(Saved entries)
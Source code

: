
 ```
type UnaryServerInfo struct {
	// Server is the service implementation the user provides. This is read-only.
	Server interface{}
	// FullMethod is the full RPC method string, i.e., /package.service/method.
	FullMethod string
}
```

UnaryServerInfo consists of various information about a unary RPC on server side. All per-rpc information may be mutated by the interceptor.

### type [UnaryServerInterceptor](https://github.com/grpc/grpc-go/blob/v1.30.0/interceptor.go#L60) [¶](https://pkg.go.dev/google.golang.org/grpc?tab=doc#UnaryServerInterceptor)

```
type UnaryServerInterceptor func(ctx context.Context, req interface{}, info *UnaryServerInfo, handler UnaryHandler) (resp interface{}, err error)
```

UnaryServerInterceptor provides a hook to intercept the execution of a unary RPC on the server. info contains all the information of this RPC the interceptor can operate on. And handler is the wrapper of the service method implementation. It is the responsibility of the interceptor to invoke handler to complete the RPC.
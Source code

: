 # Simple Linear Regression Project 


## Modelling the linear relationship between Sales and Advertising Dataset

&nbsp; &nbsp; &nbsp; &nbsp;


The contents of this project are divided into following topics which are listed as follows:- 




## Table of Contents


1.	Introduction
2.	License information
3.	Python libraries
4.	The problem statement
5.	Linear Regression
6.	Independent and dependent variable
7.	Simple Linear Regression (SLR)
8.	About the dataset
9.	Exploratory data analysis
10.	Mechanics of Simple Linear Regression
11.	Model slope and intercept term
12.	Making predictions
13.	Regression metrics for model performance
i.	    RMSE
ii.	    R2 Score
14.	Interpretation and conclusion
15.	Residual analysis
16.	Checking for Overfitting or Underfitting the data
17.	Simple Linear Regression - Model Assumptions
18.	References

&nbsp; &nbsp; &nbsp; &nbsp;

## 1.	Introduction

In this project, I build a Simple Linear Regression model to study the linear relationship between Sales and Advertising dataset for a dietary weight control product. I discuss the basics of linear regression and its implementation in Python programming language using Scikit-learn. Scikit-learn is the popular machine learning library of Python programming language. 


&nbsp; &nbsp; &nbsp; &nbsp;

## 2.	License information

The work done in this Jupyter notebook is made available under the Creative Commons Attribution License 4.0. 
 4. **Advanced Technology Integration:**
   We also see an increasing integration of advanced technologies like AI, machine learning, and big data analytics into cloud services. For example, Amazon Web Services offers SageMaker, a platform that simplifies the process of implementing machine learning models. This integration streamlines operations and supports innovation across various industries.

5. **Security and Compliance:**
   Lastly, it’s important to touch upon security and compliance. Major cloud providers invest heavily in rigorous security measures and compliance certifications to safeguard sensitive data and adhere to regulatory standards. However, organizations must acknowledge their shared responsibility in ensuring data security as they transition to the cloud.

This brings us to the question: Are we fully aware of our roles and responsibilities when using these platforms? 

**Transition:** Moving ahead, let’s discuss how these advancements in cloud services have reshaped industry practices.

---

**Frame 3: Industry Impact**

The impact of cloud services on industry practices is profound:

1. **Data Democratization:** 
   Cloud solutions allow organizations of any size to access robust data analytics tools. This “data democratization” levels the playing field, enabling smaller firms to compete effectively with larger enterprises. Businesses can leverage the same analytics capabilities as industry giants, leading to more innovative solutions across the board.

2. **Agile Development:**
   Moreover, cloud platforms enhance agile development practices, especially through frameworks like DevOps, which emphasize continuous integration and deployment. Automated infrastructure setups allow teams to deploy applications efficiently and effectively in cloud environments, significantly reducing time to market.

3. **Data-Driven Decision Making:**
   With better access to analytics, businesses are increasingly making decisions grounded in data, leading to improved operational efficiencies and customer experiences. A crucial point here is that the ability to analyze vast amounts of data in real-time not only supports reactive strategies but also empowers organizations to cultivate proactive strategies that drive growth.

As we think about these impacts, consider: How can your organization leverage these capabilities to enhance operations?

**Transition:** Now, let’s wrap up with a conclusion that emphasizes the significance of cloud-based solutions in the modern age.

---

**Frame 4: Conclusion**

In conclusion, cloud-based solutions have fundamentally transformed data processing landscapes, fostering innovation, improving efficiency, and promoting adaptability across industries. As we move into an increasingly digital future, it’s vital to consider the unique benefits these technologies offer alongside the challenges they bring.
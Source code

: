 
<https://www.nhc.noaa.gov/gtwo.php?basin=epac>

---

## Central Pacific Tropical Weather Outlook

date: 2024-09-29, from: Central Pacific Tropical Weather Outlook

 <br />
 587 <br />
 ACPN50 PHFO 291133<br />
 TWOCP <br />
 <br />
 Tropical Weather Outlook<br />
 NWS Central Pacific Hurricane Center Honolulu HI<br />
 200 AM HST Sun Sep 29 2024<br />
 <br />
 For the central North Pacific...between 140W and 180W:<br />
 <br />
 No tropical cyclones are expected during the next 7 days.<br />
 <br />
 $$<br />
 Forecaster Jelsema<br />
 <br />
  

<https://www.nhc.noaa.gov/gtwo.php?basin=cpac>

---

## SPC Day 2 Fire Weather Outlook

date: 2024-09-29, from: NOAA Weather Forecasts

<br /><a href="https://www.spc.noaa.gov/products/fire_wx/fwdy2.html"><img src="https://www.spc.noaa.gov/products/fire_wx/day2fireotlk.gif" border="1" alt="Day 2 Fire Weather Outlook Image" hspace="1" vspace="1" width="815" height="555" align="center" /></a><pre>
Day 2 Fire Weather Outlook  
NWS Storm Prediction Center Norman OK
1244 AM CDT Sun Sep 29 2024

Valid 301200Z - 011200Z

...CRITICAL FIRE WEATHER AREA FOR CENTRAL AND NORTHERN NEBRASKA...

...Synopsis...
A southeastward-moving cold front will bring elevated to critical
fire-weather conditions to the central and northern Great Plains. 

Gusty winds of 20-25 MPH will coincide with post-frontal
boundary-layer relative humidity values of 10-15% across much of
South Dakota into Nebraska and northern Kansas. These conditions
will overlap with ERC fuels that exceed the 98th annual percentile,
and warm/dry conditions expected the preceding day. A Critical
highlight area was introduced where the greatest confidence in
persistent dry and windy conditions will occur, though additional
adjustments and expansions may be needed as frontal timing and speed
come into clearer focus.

Problem details
Write down exactly the span of lines above from the one containing "TWOCP <br />" to the one containing "date: 2024-09-29, from: NOAA", both ends included.

Answer box
 TWOCP <br />
 <br />
 Tropical Weather Outlook<br />
 NWS Central Pacific Hurricane Center Honolulu HI<br />
 200 AM HST Sun Sep 29 2024<br />
 <br />
 For the central North Pacific...between 140W and 180W:<br />
 <br />
 No tropical cyclones are expected during the next 7 days.<br />
 <br />
 $$<br />
 Forecaster Jelsema<br />
 <br />
  

<https://www.nhc.noaa.gov/gtwo.php?basin=cpac>

---

## SPC Day 2 Fire Weather Outlook

date: 2024-09-29, from: NOAA Weather Forecasts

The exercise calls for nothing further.